TASK OBJECTIVE
Since the pictures are not wanted, retype the listing below exactly and without them.
_____
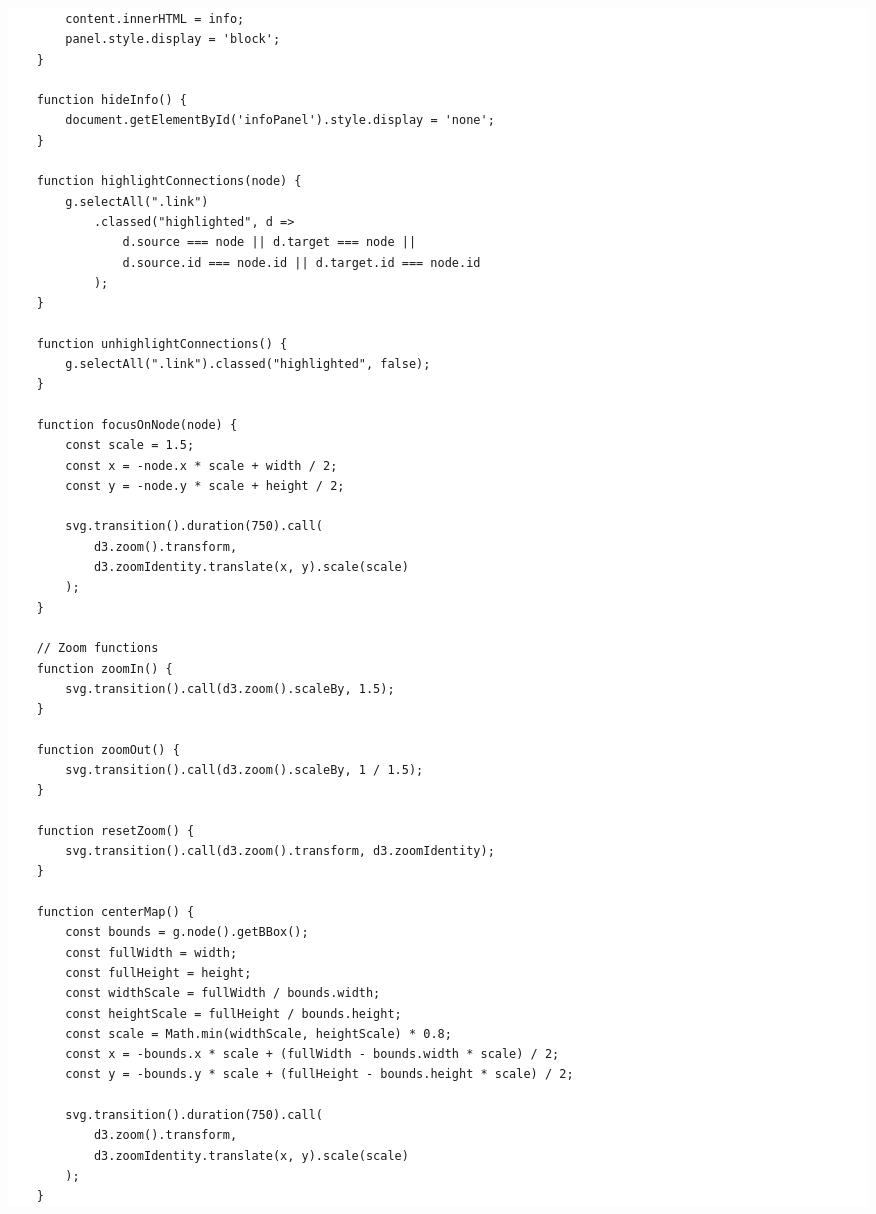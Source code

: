             content.innerHTML = info;
            panel.style.display = 'block';
        }

        function hideInfo() {
            document.getElementById('infoPanel').style.display = 'none';
        }

        function highlightConnections(node) {
            g.selectAll(".link")
                .classed("highlighted", d => 
                    d.source === node || d.target === node ||
                    d.source.id === node.id || d.target.id === node.id
                );
        }

        function unhighlightConnections() {
            g.selectAll(".link").classed("highlighted", false);
        }

        function focusOnNode(node) {
            const scale = 1.5;
            const x = -node.x * scale + width / 2;
            const y = -node.y * scale + height / 2;
            
            svg.transition().duration(750).call(
                d3.zoom().transform,
                d3.zoomIdentity.translate(x, y).scale(scale)
            );
        }

        // Zoom functions
        function zoomIn() {
            svg.transition().call(d3.zoom().scaleBy, 1.5);
        }

        function zoomOut() {
            svg.transition().call(d3.zoom().scaleBy, 1 / 1.5);
        }

        function resetZoom() {
            svg.transition().call(d3.zoom().transform, d3.zoomIdentity);
        }

        function centerMap() {
            const bounds = g.node().getBBox();
            const fullWidth = width;
            const fullHeight = height;
            const widthScale = fullWidth / bounds.width;
            const heightScale = fullHeight / bounds.height;
            const scale = Math.min(widthScale, heightScale) * 0.8;
            const x = -bounds.x * scale + (fullWidth - bounds.width * scale) / 2;
            const y = -bounds.y * scale + (fullHeight - bounds.height * scale) / 2;

            svg.transition().duration(750).call(
                d3.zoom().transform,
                d3.zoomIdentity.translate(x, y).scale(scale)
            );
        }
_____
SOLUTION FOR THIS PROBLEM
Source code

:             content.innerHTML = info;
            panel.style.display = 'block';
        }

        function hideInfo() {
            document.getElementById('infoPanel').style.display = 'none';
        }

        function highlightConnections(node) {
            g.selectAll(".link")
                .classed("highlighted", d => 
                    d.source === node || d.target === node ||
                    d.source.id === node.id || d.target.id === node.id
                );
        }

        function unhighlightConnections() {
            g.selectAll(".link").classed("highlighted", false);
        }

        function focusOnNode(node) {
            const scale = 1.5;
            const x = -node.x * scale + width / 2;
            const y = -node.y * scale + height / 2;
            
            svg.transition().duration(750).call(
                d3.zoom().transform,
                d3.zoomIdentity.translate(x, y).scale(scale)
            );
        }

        // Zoom functions
        function zoomIn() {
            svg.transition().call(d3.zoom().scaleBy, 1.5);
        }

        function zoomOut() {
            svg.transition().call(d3.zoom().scaleBy, 1 / 1.5);
        }

        function resetZoom() {
            svg.transition().call(d3.zoom().transform, d3.zoomIdentity);
        }

        function centerMap() {
            const bounds = g.node().getBBox();
            const fullWidth = width;
            const fullHeight = height;
            const widthScale = fullWidth / bounds.width;
            const heightScale = fullHeight / bounds.height;
            const scale = Math.min(widthScale, heightScale) * 0.8;
            const x = -bounds.x * scale + (fullWidth - bounds.width * scale) / 2;
            const y = -bounds.y * scale + (fullHeight - bounds.height * scale) / 2;

            svg.transition().duration(750).call(
                d3.zoom().transform,
                d3.zoomIdentity.translate(x, y).scale(scale)
            );
        }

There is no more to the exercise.